----- THE RECORDS -----
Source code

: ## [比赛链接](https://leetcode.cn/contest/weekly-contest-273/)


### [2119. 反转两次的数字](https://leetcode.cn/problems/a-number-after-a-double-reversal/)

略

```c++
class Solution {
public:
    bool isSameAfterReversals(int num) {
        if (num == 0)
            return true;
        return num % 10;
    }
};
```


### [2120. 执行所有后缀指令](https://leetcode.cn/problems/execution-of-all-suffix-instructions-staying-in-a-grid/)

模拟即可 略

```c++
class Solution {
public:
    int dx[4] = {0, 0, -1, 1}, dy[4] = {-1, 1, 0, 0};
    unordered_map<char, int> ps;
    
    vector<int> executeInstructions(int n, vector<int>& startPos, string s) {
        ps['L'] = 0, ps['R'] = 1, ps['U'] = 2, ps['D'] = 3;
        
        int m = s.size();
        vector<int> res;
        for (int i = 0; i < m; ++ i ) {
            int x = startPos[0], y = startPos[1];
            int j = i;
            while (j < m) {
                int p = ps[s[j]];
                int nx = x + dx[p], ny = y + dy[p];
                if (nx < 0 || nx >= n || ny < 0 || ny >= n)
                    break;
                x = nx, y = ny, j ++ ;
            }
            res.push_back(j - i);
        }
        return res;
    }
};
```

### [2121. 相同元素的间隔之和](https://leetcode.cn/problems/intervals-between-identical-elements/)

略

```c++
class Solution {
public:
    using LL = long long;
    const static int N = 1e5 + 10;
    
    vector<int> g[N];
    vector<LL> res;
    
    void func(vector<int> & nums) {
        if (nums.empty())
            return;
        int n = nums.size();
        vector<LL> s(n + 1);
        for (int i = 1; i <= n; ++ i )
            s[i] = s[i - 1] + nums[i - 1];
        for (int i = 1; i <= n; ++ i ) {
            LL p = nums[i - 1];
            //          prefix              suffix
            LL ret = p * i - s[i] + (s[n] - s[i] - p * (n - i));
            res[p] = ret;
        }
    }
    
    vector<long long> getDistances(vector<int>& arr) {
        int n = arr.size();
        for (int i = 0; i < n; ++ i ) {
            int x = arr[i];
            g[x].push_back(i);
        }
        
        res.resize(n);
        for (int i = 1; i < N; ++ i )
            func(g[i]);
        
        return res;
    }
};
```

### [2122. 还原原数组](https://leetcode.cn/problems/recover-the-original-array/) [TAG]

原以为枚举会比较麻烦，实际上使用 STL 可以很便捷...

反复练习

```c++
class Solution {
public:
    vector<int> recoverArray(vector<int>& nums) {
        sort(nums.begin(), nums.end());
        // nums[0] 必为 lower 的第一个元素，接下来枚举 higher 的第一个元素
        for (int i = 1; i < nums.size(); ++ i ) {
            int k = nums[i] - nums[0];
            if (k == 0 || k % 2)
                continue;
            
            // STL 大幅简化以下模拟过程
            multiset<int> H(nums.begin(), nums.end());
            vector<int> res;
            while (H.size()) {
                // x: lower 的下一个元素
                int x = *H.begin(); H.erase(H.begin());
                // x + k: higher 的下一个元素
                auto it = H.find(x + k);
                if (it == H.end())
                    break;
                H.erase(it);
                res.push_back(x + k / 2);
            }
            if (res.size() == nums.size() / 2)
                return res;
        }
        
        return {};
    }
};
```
-----
◆ **EXERCISE GOAL**: Please reproduce the records exactly, without leaving any out.

◆ **RESPONSE AREA**:
Source code

: ## [比赛链接](https://leetcode.cn/contest/weekly-contest-273/)


### [2119. 反转两次的数字](https://leetcode.cn/problems/a-number-after-a-double-reversal/)

略

```c++
class Solution {
public:
    bool isSameAfterReversals(int num) {
        if (num == 0)
            return true;
        return num % 10;
    }
};
```


### [2120. 执行所有后缀指令](https://leetcode.cn/problems/execution-of-all-suffix-instructions-staying-in-a-grid/)

模拟即可 略

```c++
class Solution {
public:
    int dx[4] = {0, 0, -1, 1}, dy[4] = {-1, 1, 0, 0};
    unordered_map<char, int> ps;
    
    vector<int> executeInstructions(int n, vector<int>& startPos, string s) {
        ps['L'] = 0, ps['R'] = 1, ps['U'] = 2, ps['D'] = 3;
        
        int m = s.size();
        vector<int> res;
        for (int i = 0; i < m; ++ i ) {
            int x = startPos[0], y = startPos[1];
            int j = i;
            while (j < m) {
                int p = ps[s[j]];
                int nx = x + dx[p], ny = y + dy[p];
                if (nx < 0 || nx >= n || ny < 0 || ny >= n)
                    break;
                x = nx, y = ny, j ++ ;
            }
            res.push_back(j - i);
        }
        return res;
    }
};
```

### [2121. 相同元素的间隔之和](https://leetcode.cn/problems/intervals-between-identical-elements/)

略

```c++
class Solution {
public:
    using LL = long long;
    const static int N = 1e5 + 10;
    
    vector<int> g[N];
    vector<LL> res;
    
    void func(vector<int> & nums) {
        if (nums.empty())
            return;
        int n = nums.size();
        vector<LL> s(n + 1);
        for (int i = 1; i <= n; ++ i )
            s[i] = s[i - 1] + nums[i - 1];
        for (int i = 1; i <= n; ++ i ) {
            LL p = nums[i - 1];
            //          prefix              suffix
            LL ret = p * i - s[i] + (s[n] - s[i] - p * (n - i));
            res[p] = ret;
        }
    }
    
    vector<long long> getDistances(vector<int>& arr) {
        int n = arr.size();
        for (int i = 0; i < n; ++ i ) {
            int x = arr[i];
            g[x].push_back(i);
        }
        
        res.resize(n);
        for (int i = 1; i < N; ++ i )
            func(g[i]);
        
        return res;
    }
};
```

### [2122. 还原原数组](https://leetcode.cn/problems/recover-the-original-array/) [TAG]

原以为枚举会比较麻烦，实际上使用 STL 可以很便捷...

反复练习

```c++
class Solution {
public:
    vector<int> recoverArray(vector<int>& nums) {
        sort(nums.begin(), nums.end());
        // nums[0] 必为 lower 的第一个元素，接下来枚举 higher 的第一个元素
        for (int i = 1; i < nums.size(); ++ i ) {
            int k = nums[i] - nums[0];
            if (k == 0 || k % 2)
                continue;
            
            // STL 大幅简化以下模拟过程
            multiset<int> H(nums.begin(), nums.end());
            vector<int> res;
            while (H.size()) {
                // x: lower 的下一个元素
                int x = *H.begin(); H.erase(H.begin());
                // x + k: higher 的下一个元素
                auto it = H.find(x + k);
                if (it == H.end())
                    break;
                H.erase(it);
                res.push_back(x + k / 2);
            }
            if (res.size() == nums.size() / 2)
                return res;
        }
        
        return {};
    }
};
```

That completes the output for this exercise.